Inhibition of genomic placement of tRNA3Lys by NC mutants in Pr55gag or Pr160gag-pol. Placement was measured by the ability of tRNA3Lys to be extended six bases in an in vitro reverse transcription reaction with HIV-1 RT and total viral RNA as the source of primer tRNA-template. The transfection of COS7 cells, the isolation of HIV-1 and total viral RNA, and the conditions of reverse transcription were as previously described (5).
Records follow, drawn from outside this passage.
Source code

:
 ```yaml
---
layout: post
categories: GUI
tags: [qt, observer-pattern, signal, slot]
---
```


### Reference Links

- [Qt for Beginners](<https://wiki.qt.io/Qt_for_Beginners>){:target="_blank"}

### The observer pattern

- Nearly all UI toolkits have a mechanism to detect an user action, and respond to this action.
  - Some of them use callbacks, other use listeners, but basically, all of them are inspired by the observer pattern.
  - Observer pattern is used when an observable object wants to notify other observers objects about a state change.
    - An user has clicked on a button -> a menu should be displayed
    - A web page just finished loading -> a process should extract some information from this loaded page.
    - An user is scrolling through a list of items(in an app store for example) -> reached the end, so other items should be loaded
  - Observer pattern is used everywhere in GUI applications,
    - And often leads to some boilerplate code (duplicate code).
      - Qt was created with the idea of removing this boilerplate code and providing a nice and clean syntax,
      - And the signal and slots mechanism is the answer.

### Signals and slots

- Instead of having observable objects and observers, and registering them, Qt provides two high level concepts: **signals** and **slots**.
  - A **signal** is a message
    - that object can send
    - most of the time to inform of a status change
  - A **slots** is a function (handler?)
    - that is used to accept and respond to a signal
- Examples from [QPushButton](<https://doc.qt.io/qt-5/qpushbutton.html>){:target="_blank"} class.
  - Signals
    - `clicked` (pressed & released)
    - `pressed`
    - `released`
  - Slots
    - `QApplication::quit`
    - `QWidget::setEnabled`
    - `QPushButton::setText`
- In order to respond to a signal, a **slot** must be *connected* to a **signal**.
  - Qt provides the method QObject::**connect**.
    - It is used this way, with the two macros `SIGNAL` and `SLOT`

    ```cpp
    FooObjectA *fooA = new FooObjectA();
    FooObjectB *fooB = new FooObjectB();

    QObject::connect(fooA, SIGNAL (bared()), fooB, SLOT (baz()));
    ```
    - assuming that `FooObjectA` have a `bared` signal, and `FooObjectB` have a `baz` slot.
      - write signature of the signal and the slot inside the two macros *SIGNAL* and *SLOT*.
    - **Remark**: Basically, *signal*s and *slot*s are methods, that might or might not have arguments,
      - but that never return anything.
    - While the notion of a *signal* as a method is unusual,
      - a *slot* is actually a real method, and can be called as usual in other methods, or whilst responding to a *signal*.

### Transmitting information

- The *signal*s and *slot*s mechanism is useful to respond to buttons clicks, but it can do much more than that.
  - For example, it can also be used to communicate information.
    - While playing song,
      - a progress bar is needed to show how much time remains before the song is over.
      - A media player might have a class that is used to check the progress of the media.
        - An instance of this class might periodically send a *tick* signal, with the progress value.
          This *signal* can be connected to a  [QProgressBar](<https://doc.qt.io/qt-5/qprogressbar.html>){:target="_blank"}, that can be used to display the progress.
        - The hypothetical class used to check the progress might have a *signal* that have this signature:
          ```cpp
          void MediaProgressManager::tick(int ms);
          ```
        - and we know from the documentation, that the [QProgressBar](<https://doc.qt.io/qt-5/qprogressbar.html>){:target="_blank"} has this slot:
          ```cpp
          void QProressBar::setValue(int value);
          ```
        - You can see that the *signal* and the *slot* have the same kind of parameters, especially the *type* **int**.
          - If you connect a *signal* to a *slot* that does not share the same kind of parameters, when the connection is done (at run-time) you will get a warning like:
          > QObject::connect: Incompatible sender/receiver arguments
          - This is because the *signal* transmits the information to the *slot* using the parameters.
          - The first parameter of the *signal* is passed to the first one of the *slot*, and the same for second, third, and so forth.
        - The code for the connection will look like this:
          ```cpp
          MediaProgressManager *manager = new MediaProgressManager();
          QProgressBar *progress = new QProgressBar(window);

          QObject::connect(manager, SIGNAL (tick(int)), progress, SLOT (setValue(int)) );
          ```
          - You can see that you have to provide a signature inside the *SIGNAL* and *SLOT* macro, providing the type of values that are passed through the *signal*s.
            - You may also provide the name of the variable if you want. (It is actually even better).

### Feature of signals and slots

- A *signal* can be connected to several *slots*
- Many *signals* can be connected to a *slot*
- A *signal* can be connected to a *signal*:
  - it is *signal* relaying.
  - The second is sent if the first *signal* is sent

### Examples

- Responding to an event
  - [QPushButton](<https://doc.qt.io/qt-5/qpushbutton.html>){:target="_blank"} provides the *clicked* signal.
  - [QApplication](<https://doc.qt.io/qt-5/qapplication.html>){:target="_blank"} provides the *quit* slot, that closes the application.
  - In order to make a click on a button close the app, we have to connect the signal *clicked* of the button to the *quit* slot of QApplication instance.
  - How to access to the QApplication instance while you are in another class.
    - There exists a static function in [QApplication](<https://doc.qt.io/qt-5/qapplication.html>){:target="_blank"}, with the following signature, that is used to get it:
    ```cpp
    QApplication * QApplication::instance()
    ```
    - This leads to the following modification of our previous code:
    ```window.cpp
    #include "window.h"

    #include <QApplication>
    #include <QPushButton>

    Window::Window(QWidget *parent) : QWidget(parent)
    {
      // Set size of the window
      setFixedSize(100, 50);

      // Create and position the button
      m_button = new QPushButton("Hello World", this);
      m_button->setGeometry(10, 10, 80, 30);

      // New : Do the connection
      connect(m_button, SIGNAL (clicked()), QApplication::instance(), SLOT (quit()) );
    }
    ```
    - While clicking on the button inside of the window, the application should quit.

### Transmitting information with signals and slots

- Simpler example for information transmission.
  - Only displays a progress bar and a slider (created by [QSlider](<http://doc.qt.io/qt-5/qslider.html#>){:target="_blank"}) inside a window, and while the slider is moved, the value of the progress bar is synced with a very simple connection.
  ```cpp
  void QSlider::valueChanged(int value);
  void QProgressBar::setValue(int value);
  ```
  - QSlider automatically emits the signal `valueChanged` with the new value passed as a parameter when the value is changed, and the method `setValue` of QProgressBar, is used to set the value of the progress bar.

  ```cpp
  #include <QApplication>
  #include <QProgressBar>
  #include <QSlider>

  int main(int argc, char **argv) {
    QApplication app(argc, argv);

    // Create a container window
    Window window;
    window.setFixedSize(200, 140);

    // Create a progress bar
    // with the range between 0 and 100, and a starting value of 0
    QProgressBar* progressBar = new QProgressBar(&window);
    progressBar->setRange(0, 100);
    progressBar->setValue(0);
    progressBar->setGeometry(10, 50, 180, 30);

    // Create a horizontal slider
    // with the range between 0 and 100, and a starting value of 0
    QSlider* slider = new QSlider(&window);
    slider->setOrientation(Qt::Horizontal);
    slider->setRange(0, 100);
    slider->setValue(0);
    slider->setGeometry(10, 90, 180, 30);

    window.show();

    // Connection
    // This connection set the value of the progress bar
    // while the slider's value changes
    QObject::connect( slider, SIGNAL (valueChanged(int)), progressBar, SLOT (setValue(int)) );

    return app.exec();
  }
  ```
The sequence of the first six deoxynucleoside triphosphates incorporated is CTGCTA. In the presence of dCTP, dTTP, [α-32P]dGTP, and ddATP instead of dATP, extension will therefore terminate after six bases. After incubation, the reaction products were precipitated with 2-propanol and resuspended in loading buffer (95% formamide, 20 mM EDTA, 0.05% bromophenol blue, 0.05% xylene cyanol) and the samples were electrophoresed for 16 h at 4°C, with 11% polyacrylamide–7 M urea. COS cells were either transfected with wt HIV proviral DNA or cotransfected with the following plasmids. Wild type is the HIV-1 BH10 proviral clone; BH10.FS is frameshift positive, i.e., it produces Pr160gag-pol, but not Pr55gag (2); SVC21.Dr2 is the HIV-1 proviral DNA containing a 2-amino-acid insertion in the connection domain and results in the lack of Pr160gag-pol incorporation into the virus (12); wt-Gag and wt-Gag-Pol contain wt sequences of Pr55gag and Pr160gag-pol, respectively, inserted into pBABY vectors (14) and were donated by D. Rekosh, University of Virginia. They contain the RNA recognition element but lack most of the HIV-1 sequences upstream and downstream of the sequences coding for Gag and Gag-Pol, and the mutant genomic RNA is not packaged. S3-Gag, S3-Gag-Pol, R7-Gag, and R7-Gag-Pol represent the wt-Gag and wt-Gag-Pol sequences which have been modified with the S3(S32-34) and R7R10K11 S NC mutations, respectively. Genomic placement of tRNA3Lys was measured in the wt and mutant virus as described in the text. Lanes 5 to 12 in panel A and lanes 5 to 9 in panel B contain the same amount of genomic RNA found in lane 4 of both panels, i.e., 5 × 108 copies. Lanes 1 to 3 in both panels represent fractional amounts of this genomic RNA copy number. Lanes 11 and 8 in panels A and B, respectively, represent the use in the RT reaction of purified human placental tRNA3Lys heat annealed to synthetic genomic RNA, as previously described (7), and used as a size marker. Lanes 12 and 9 in panels A and B, respectively, represent virus whose genome lacks a PBS.
TABLE 2.
Effect of mutant NC upon genomic RNA packaging and annealing of tRNA3Lys to genomic RNA
| Virusa | Genomic RNA packaging (% of wt)b | tRNA3Lys placement (% of wt)c | Infectivityd |
|---|---|---|---|
| wt (BH10) | 100 | 100 | 100 |
| R7R10K11 S | 22 | 24 | 0.44 |
| C15S/C18S | 6 | 54 | 0.11 |
| S3(32-34) | 20 | 25 | 0.49 |
| C36S/C39S | 22 | 105 | 1.0 |
| Cotransfections | |||
| BH10.FS plus | |||
| wt-Gag | 93 | 97 | 98 |
| S3-Gag | 14 | 24 | 0.65 |
| R7-Gag | 17 | 17 | 1.6 |
| SVC21.Dr2 plus | |||
| wt-Gag-Pol | 101 | 0 | |
| S3-Gag-Pol | 87 | 0 | |
| R7-Gag-Pol | 86 | 0 | |
| wt (BH10) plus | |||
| wt-Gag | 70 | 89 | 82 |
| S3-Gag | 35 | 26 | 5 |
| R7-Gag | 49 | 12 | 5 |
The wt and mutant HIV-1 proviral sequences are described in Table 1.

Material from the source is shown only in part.